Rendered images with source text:

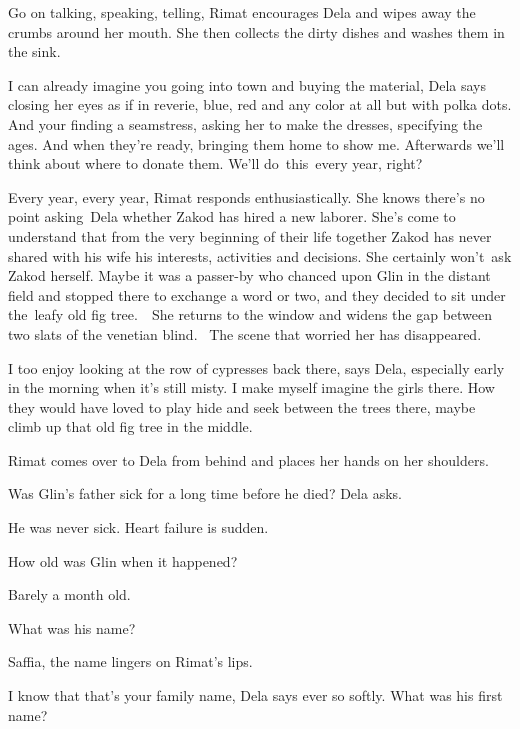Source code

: \documentclass[twoside,11pt]{book}
\begin{document}
{\textquotedbl}Go on talking, speaking, telling,{\textquotedbl} Rimat encourages Dela and wipes away the crumbs around
her mouth. She then collects the dirty dishes and washes them in the sink. 

{\textquotedbl}I can already imagine you going into town and buying the material,{\textquotedbl} Dela says closing her
eyes as if in reverie, {\textquotedbl}blue, red and any color at all but with polka dots. And your finding a
seamstress, asking her to make the dresses, specifying the ages. And when they're ready, bringing them home to show me.
Afterwards we'll think about where to donate them. We'll do\ this\ every year, right?{\textquotedbl}

{\textquotedbl}Every year, every year,{\textquotedbl} Rimat responds enthusiastically. She knows there's no point
asking~Dela whether Zakod has hired a new laborer. She's come to understand that from the very beginning of their life
together Zakod has never shared with his wife his interests, activities and decisions{. }She certainly
won't{\ }ask Zakod herself. Maybe it was a passer-by who chanced upon Glin in the distant field and
stopped there to exchange a word or two, and they decided to sit under the{\ }leafy old fig tree.~\ She
returns to the window and widens the gap between two slats of the venetian blind. ~The scene that worried her has
disappeared. 

{\textquotedbl}I too enjoy looking at the row of cypresses back there,{\textquotedbl} says Dela,
{\textquotedbl}especially early in the morning when it's still misty. I make myself imagine the girls there. How they
would have loved to play hide and seek between the trees there, maybe climb up that old fig tree in the
middle.{\textquotedbl}

Rimat comes over to Dela from behind and places her hands on her shoulders. 

{\textquotedbl}Was Glin's father sick for a long time before he died?{\textquotedbl} Dela asks.

{\textquotedbl}He was never sick. Heart failure is sudden.{\textquotedbl}

{\textquotedbl}How old was Glin when it happened?{\textquotedbl}

{\textquotedbl}Barely a month old.{\textquotedbl}

{\textquotedbl}What was his name?{\textquotedbl}

{\textquotedbl}Saffia,{\textquotedbl} the name lingers on Rimat's lips.

{\textquotedbl}I know that that's your family name,{\textquotedbl} Dela says ever so softly. {\textquotedbl}What was his
first name?{\textquotedbl} 
\end{document}
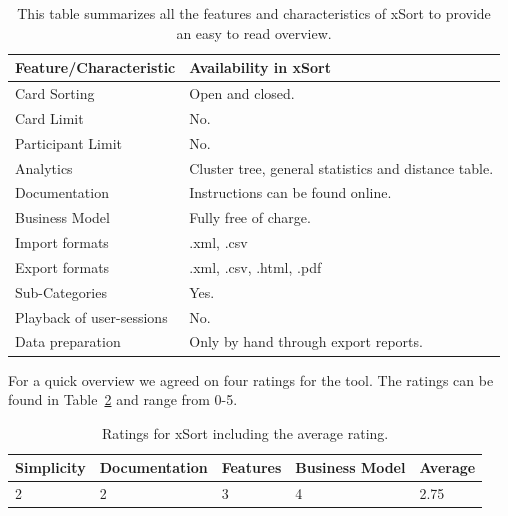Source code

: \begin{table}[t]
\centering
\begin{tabularx}
{\linewidth}{|l|X|}
\hline \textbf{Feature/Characteristic} & \textbf{Availability in xSort} \\ 
\hline Card Sorting & Open and closed. \\ 
\hline Card Limit & No. \\
\hline Participant Limit & No. \\
\hline Analytics & Cluster tree, general statistics and distance table. \\ 
\hline Documentation & Instructions can be found online. \\
\hline Business Model & Fully free of charge. \\
\hline Import formats & .xml, .csv \\ 
\hline Export formats & .xml, .csv, .html, .pdf \\ 
\hline Sub-Categories & Yes. \\ 
\hline Playback of user-sessions & No. \\ 
\hline Data preparation & Only by hand through export reports. \\ 
\hline
\end{tabularx} 
\caption[Feature summary of xSort] 
{ 
This table summarizes all the features and characteristics of xSort
to provide an easy to read overview.
}
\label{tab:features-xSort}
\end{table}

For a quick overview we agreed on four ratings for the tool. The ratings can be
found in Table~\ref{tab:rating-xSort} and range from 0-5.

\begin{table}[h] 
\centering 
\begin{tabularx}{\linewidth}{|X|X|X|X|X|}
\hline
Simplicity & Documentation & Features & Business Model & Average \\ 
\hline 
2 & 2 & 3 & 4 & 2.75 \\ 
\hline 
\end{tabularx} 
\caption[Ratings for xSort] {
Ratings for xSort including the average rating.
} 
\label{tab:rating-xSort}
\end{table}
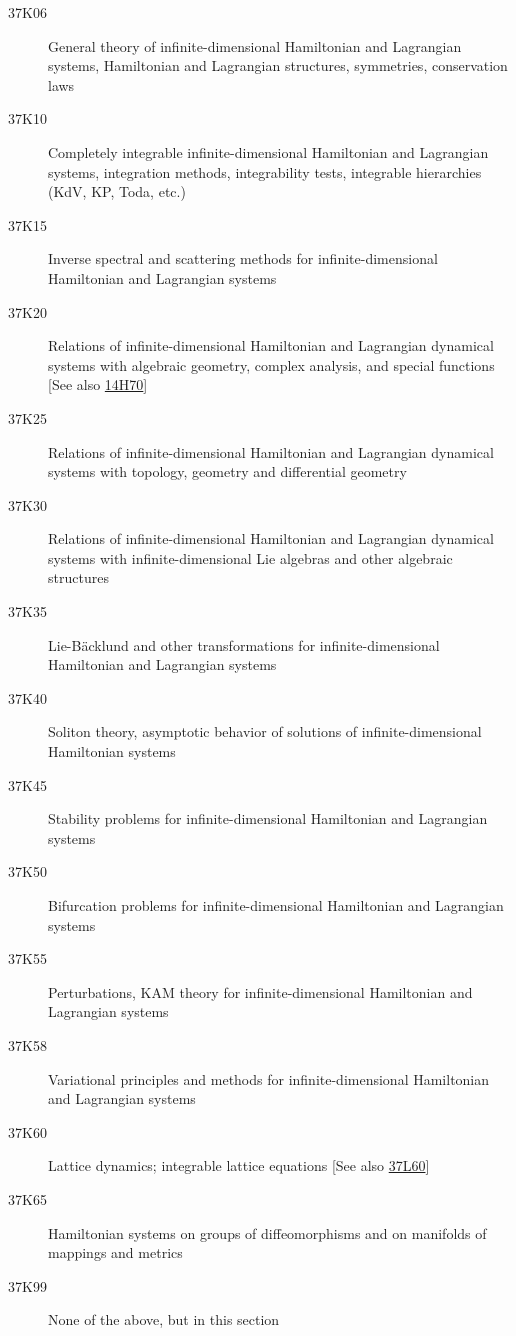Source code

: \documentclass[letterpaper]{article}
\begin{document}
\begin{description} 
\item [37K06]\label{37K06} General theory of infinite-dimensional Hamiltonian and Lagrangian systems, Hamiltonian and Lagrangian structures, symmetries,  conservation laws
\item [37K10]\label{37K10} Completely integrable infinite-dimensional Hamiltonian and Lagrangian systems, integration methods, integrability tests, integrable hierarchies (KdV, KP, Toda, etc.)
\item [37K15]\label{37K15} Inverse spectral and scattering methods for infinite-dimensional Hamiltonian and Lagrangian systems
\item [37K20]\label{37K20}  Relations of infinite-dimensional Hamiltonian and Lagrangian dynamical systems with algebraic geometry, complex analysis, and special functions [See also \hyperref[14H70]{14H70}]
\item [37K25]\label{37K25} Relations of infinite-dimensional Hamiltonian and Lagrangian dynamical systems with topology, geometry and differential geometry
\item [37K30]\label{37K30} Relations of infinite-dimensional Hamiltonian and Lagrangian dynamical systems with infinite-dimensional Lie algebras and other algebraic structures
\item [37K35]\label{37K35} Lie-B\"{a}cklund and other transformations for infinite-dimensional Hamiltonian and Lagrangian systems
\item [37K40]\label{37K40} Soliton theory, asymptotic behavior of solutions of infinite-dimensional Hamiltonian systems
\item [37K45]\label{37K45} Stability problems for infinite-dimensional Hamiltonian and Lagrangian systems
\item [37K50]\label{37K50} Bifurcation problems for infinite-dimensional Hamiltonian and Lagrangian systems
\item [37K55]\label{37K55} Perturbations, KAM theory for infinite-dimensional Hamiltonian and Lagrangian systems
\item [37K58]\label{37K58} Variational principles and methods  for infinite-dimensional Hamiltonian and Lagrangian systems
\item [37K60]\label{37K60} Lattice dynamics; integrable lattice equations [See also \hyperref[37L60]{37L60}]
\item [37K65]\label{37K65} Hamiltonian systems on groups of diffeomorphisms and on manifolds of mappings and metrics
\item [37K99]\label{37K99} None of the above, but in this section
\end{description}
\end{document}
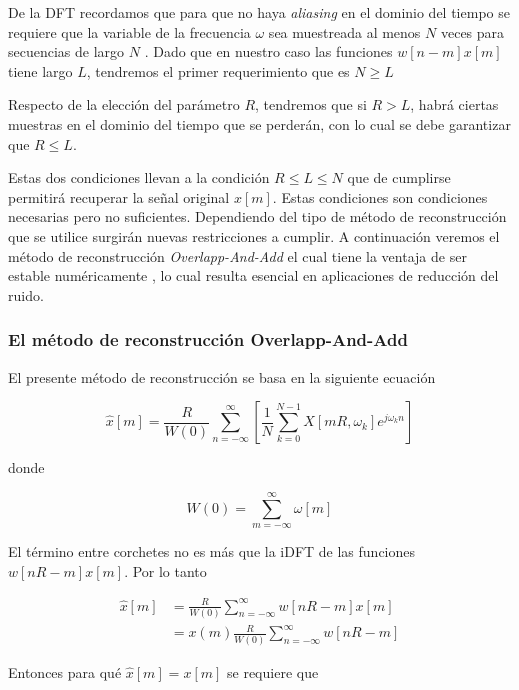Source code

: De la DFT recordamos que para que no haya \emph{aliasing} en el dominio del tiempo se requiere que la variable de la frecuencia $\omega$ sea muestreada al menos $N$ veces para secuencias de largo $N$ \cite{oppenheim_schafer}. Dado que en nuestro caso las funciones $w[n-m] x[m]$ tiene largo $L$, tendremos el primer requerimiento que es $N \geq L$

Respecto de la elección del parámetro $R$, tendremos que si $R>L$, habrá ciertas muestras en el dominio del tiempo que se perderán, con lo cual se debe garantizar que $R \leq L$.

Estas dos condiciones llevan a la condición $R \leq L \leq N$ que de cumplirse permitirá recuperar la señal original $x[m]$. Estas condiciones son condiciones necesarias pero no suficientes. Dependiendo del tipo de método de reconstrucción que se utilice surgirán nuevas restricciones a cumplir. A continuación veremos el método de reconstrucción \emph{Overlapp-And-Add} el cual tiene la ventaja de ser estable numéricamente \cite{oppenheim_schafer}, lo cual resulta esencial en aplicaciones de reducción del ruido.

\subsubsection{El método de reconstrucción Overlapp-And-Add}
\label{sec:overlapp_and_and}

El presente método de reconstrucción se basa en la siguiente ecuación \cite{jae_sung_oppenheim}

\begin{equation*}
	\hat{x}[m] = \frac{R}{W(0)} \sum_{n=-\infty}^{\infty} \left[ \frac{1}{N} \sum_{k=0}^{N-1} X[mR, \omega_k] e^{j \omega_k n} \right]
\end{equation*}

donde 

\begin{equation*}
	W(0) = \sum_{m=-\infty}^{\infty} \omega[m]
\end{equation*}

El término entre corchetes no es más que la iDFT de las funciones $w[nR-m] x[m]$. Por lo tanto

\begin{align*}
	\hat{x}[m] &= \frac{R}{W(0)} \sum_{n=-\infty}^{\infty} w[nR-m] x[m] \\
	&= x(m) \frac{R}{W(0)} \sum_{n=-\infty}^{\infty} w[nR-m]
\end{align*}

Entonces para qué $\hat{x}[m] = x[m]$ se requiere que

• What to do: When you transcribe the entries above, keep every word exact and leave out the pictures.

• Exercise result:
Source code

: \documentclass[twoside,11pt]{book}
\begin{document}
{\textquotedbl}Go on talking, speaking, telling,{\textquotedbl} Rimat encourages Dela and wipes away the crumbs around
her mouth. She then collects the dirty dishes and washes them in the sink. 

{\textquotedbl}I can already imagine you going into town and buying the material,{\textquotedbl} Dela says closing her
eyes as if in reverie, {\textquotedbl}blue, red and any color at all but with polka dots. And your finding a
seamstress, asking her to make the dresses, specifying the ages. And when they're ready, bringing them home to show me.
Afterwards we'll think about where to donate them. We'll do\ this\ every year, right?{\textquotedbl}

{\textquotedbl}Every year, every year,{\textquotedbl} Rimat responds enthusiastically. She knows there's no point
asking~Dela whether Zakod has hired a new laborer. She's come to understand that from the very beginning of their life
together Zakod has never shared with his wife his interests, activities and decisions{. }She certainly
won't{\ }ask Zakod herself. Maybe it was a passer-by who chanced upon Glin in the distant field and
stopped there to exchange a word or two, and they decided to sit under the{\ }leafy old fig tree.~\ She
returns to the window and widens the gap between two slats of the venetian blind. ~The scene that worried her has
disappeared. 

{\textquotedbl}I too enjoy looking at the row of cypresses back there,{\textquotedbl} says Dela,
{\textquotedbl}especially early in the morning when it's still misty. I make myself imagine the girls there. How they
would have loved to play hide and seek between the trees there, maybe climb up that old fig tree in the
middle.{\textquotedbl}

Rimat comes over to Dela from behind and places her hands on her shoulders. 

{\textquotedbl}Was Glin's father sick for a long time before he died?{\textquotedbl} Dela asks.

{\textquotedbl}He was never sick. Heart failure is sudden.{\textquotedbl}

{\textquotedbl}How old was Glin when it happened?{\textquotedbl}

{\textquotedbl}Barely a month old.{\textquotedbl}

{\textquotedbl}What was his name?{\textquotedbl}

{\textquotedbl}Saffia,{\textquotedbl} the name lingers on Rimat's lips.

{\textquotedbl}I know that that's your family name,{\textquotedbl} Dela says ever so softly. {\textquotedbl}What was his
first name?{\textquotedbl} 
\end{document}
Source code

: \begin{table}[t]
\centering
\begin{tabularx}
{\linewidth}{|l|X|}
\hline \textbf{Feature/Characteristic} & \textbf{Availability in xSort} \\ 
\hline Card Sorting & Open and closed. \\ 
\hline Card Limit & No. \\
\hline Participant Limit & No. \\
\hline Analytics & Cluster tree, general statistics and distance table. \\ 
\hline Documentation & Instructions can be found online. \\
\hline Business Model & Fully free of charge. \\
\hline Import formats & .xml, .csv \\ 
\hline Export formats & .xml, .csv, .html, .pdf \\ 
\hline Sub-Categories & Yes. \\ 
\hline Playback of user-sessions & No. \\ 
\hline Data preparation & Only by hand through export reports. \\ 
\hline
\end{tabularx} 
\caption[Feature summary of xSort] 
{ 
This table summarizes all the features and characteristics of xSort
to provide an easy to read overview.
}
\label{tab:features-xSort}
\end{table}

For a quick overview we agreed on four ratings for the tool. The ratings can be
found in Table~\ref{tab:rating-xSort} and range from 0-5.

\begin{table}[h] 
\centering 
\begin{tabularx}{\linewidth}{|X|X|X|X|X|}
\hline
Simplicity & Documentation & Features & Business Model & Average \\ 
\hline 
2 & 2 & 3 & 4 & 2.75 \\ 
\hline 
\end{tabularx} 
\caption[Ratings for xSort] {
Ratings for xSort including the average rating.
} 
\label{tab:rating-xSort}
\end{table}
Source code

: \documentclass[letterpaper]{article}
\begin{document}
\begin{description} 
\item [37K06]\label{37K06} General theory of infinite-dimensional Hamiltonian and Lagrangian systems, Hamiltonian and Lagrangian structures, symmetries,  conservation laws
\item [37K10]\label{37K10} Completely integrable infinite-dimensional Hamiltonian and Lagrangian systems, integration methods, integrability tests, integrable hierarchies (KdV, KP, Toda, etc.)
\item [37K15]\label{37K15} Inverse spectral and scattering methods for infinite-dimensional Hamiltonian and Lagrangian systems
\item [37K20]\label{37K20}  Relations of infinite-dimensional Hamiltonian and Lagrangian dynamical systems with algebraic geometry, complex analysis, and special functions [See also \hyperref[14H70]{14H70}]
\item [37K25]\label{37K25} Relations of infinite-dimensional Hamiltonian and Lagrangian dynamical systems with topology, geometry and differential geometry
\item [37K30]\label{37K30} Relations of infinite-dimensional Hamiltonian and Lagrangian dynamical systems with infinite-dimensional Lie algebras and other algebraic structures
\item [37K35]\label{37K35} Lie-B\"{a}cklund and other transformations for infinite-dimensional Hamiltonian and Lagrangian systems
\item [37K40]\label{37K40} Soliton theory, asymptotic behavior of solutions of infinite-dimensional Hamiltonian systems
\item [37K45]\label{37K45} Stability problems for infinite-dimensional Hamiltonian and Lagrangian systems
\item [37K50]\label{37K50} Bifurcation problems for infinite-dimensional Hamiltonian and Lagrangian systems
\item [37K55]\label{37K55} Perturbations, KAM theory for infinite-dimensional Hamiltonian and Lagrangian systems
\item [37K58]\label{37K58} Variational principles and methods  for infinite-dimensional Hamiltonian and Lagrangian systems
\item [37K60]\label{37K60} Lattice dynamics; integrable lattice equations [See also \hyperref[37L60]{37L60}]
\item [37K65]\label{37K65} Hamiltonian systems on groups of diffeomorphisms and on manifolds of mappings and metrics
\item [37K99]\label{37K99} None of the above, but in this section
\end{description}
\end{document}
Source code

: De la DFT recordamos que para que no haya \emph{aliasing} en el dominio del tiempo se requiere que la variable de la frecuencia $\omega$ sea muestreada al menos $N$ veces para secuencias de largo $N$ \cite{oppenheim_schafer}. Dado que en nuestro caso las funciones $w[n-m] x[m]$ tiene largo $L$, tendremos el primer requerimiento que es $N \geq L$

Respecto de la elección del parámetro $R$, tendremos que si $R>L$, habrá ciertas muestras en el dominio del tiempo que se perderán, con lo cual se debe garantizar que $R \leq L$.

Estas dos condiciones llevan a la condición $R \leq L \leq N$ que de cumplirse permitirá recuperar la señal original $x[m]$. Estas condiciones son condiciones necesarias pero no suficientes. Dependiendo del tipo de método de reconstrucción que se utilice surgirán nuevas restricciones a cumplir. A continuación veremos el método de reconstrucción \emph{Overlapp-And-Add} el cual tiene la ventaja de ser estable numéricamente \cite{oppenheim_schafer}, lo cual resulta esencial en aplicaciones de reducción del ruido.

\subsubsection{El método de reconstrucción Overlapp-And-Add}
\label{sec:overlapp_and_and}

El presente método de reconstrucción se basa en la siguiente ecuación \cite{jae_sung_oppenheim}

\begin{equation*}
	\hat{x}[m] = \frac{R}{W(0)} \sum_{n=-\infty}^{\infty} \left[ \frac{1}{N} \sum_{k=0}^{N-1} X[mR, \omega_k] e^{j \omega_k n} \right]
\end{equation*}

donde 

\begin{equation*}
	W(0) = \sum_{m=-\infty}^{\infty} \omega[m]
\end{equation*}

El término entre corchetes no es más que la iDFT de las funciones $w[nR-m] x[m]$. Por lo tanto

\begin{align*}
	\hat{x}[m] &= \frac{R}{W(0)} \sum_{n=-\infty}^{\infty} w[nR-m] x[m] \\
	&= x(m) \frac{R}{W(0)} \sum_{n=-\infty}^{\infty} w[nR-m]
\end{align*}

Entonces para qué $\hat{x}[m] = x[m]$ se requiere que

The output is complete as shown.